The way we determine this is to split the block b, giving us two new blocks. If we have more in the current set of ids then minimumSplitSize all we give the two blocks to two new supplies, each with one half of the original range.

If the block size is indeed two small, we poke the first block in the pair. This causes it to go hammer blockCounter and from there we divide the range we got back into two and return these smaller supplies over the new range. Notice that we’ve completely tossed the remaining elements in the supply on the floor since there weren’t that many. More interestingly, we completely ignored the second result of our split! The idea is that the most expensive operation we can do here is force that first thunk in a block. However, is long as we don’t force their first components blocks are dirt cheap! Hence it’s cheaper to accept that we only get half of blockSize on each Supply but we only had to perform one CAS to get them.

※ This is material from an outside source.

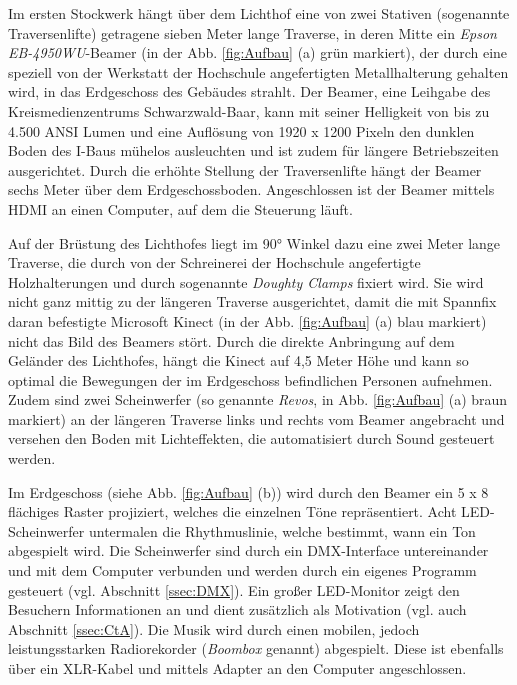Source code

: Im ersten Stockwerk hängt über dem Lichthof eine von zwei Stativen (sogenannte Traversenlifte) getragene sieben Meter lange Traverse, in deren Mitte ein \emph{Epson EB-4950WU}-Beamer (in der Abb. \ref{fig:Aufbau} (a) grün markiert), der durch eine speziell von der Werkstatt der Hochschule angefertigten Metallhalterung gehalten wird, in das Erdgeschoss des Gebäudes strahlt. Der Beamer, eine Leihgabe des Kreismedienzentrums Schwarzwald-Baar, kann mit seiner Helligkeit von bis zu 4.500 ANSI Lumen und eine Auflösung von 1920 x 1200 Pixeln den dunklen Boden des I-Baus mühelos ausleuchten und ist zudem für längere Betriebszeiten ausgerichtet. Durch die erhöhte Stellung der Traversenlifte hängt der Beamer sechs Meter über dem Erdgeschossboden. Angeschlossen ist der Beamer mittels HDMI an einen Computer, auf dem die Steuerung läuft.

Auf der Brüstung des Lichthofes liegt im 90° Winkel dazu eine zwei Meter lange Traverse, die durch von der Schreinerei der Hochschule angefertigte Holzhalterungen und durch sogenannte \emph{Doughty Clamps} fixiert wird. Sie wird nicht ganz mittig zu der längeren Traverse ausgerichtet, damit die mit Spannfix daran befestigte Microsoft Kinect (in der Abb. \ref{fig:Aufbau} (a) blau markiert) nicht das Bild des Beamers stört. Durch die direkte Anbringung auf dem Geländer des Lichthofes, hängt die Kinect auf 4,5 Meter Höhe und kann so optimal die Bewegungen der im Erdgeschoss befindlichen Personen aufnehmen. Zudem sind zwei Scheinwerfer (so genannte \textit{Revos}, in Abb. \ref{fig:Aufbau} (a) braun markiert) an der längeren Traverse links und rechts vom Beamer angebracht und versehen den Boden mit Lichteffekten, die automatisiert durch Sound gesteuert werden.

Im Erdgeschoss (siehe Abb. \ref{fig:Aufbau} (b)) wird durch den Beamer ein 5 x 8 flächiges Raster projiziert, welches die einzelnen Töne repräsentiert. Acht LED-Scheinwerfer untermalen die Rhythmuslinie, welche bestimmt, wann ein Ton abgespielt wird. Die Scheinwerfer sind durch ein DMX-Interface untereinander und mit dem Computer verbunden und werden durch ein eigenes Programm gesteuert (vgl. Abschnitt \ref{ssec:DMX}). Ein großer LED-Monitor zeigt den Besuchern Informationen an und dient zusätzlich als Motivation (vgl. auch Abschnitt \ref{ssec:CtA}). Die Musik wird durch einen mobilen, jedoch leistungsstarken Radiorekorder (\textit{Boombox} genannt) abgespielt. Diese ist ebenfalls über ein XLR-Kabel und mittels Adapter an den Computer angeschlossen.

So now that we’ve done all of that, all that’s left in the module is the paper-thin wrappers over these functions so we don’t always have to use unboxed tuples

    -- | Obtain a fresh Id from a Supply.
    freshId :: Supply -> (Int, Supply)
    freshId s = case freshId# s of
      (# i, s' #) -> (I# i, s')
    {-# INLINE freshId #-}

    -- | Split a supply into two supplies that will return disjoint identifiers
    splitSupply :: Supply -> (Supply, Supply)
    splitSupply s = case splitSupply# s of
      (# l, r #) -> (l, r)
    {-# INLINE splitSupply #-}

And that’s all. I’ll hope this illustrated a fairly unique mix of laziness in side effects to help reduce contention for a difficult concurrent problem.

Cheers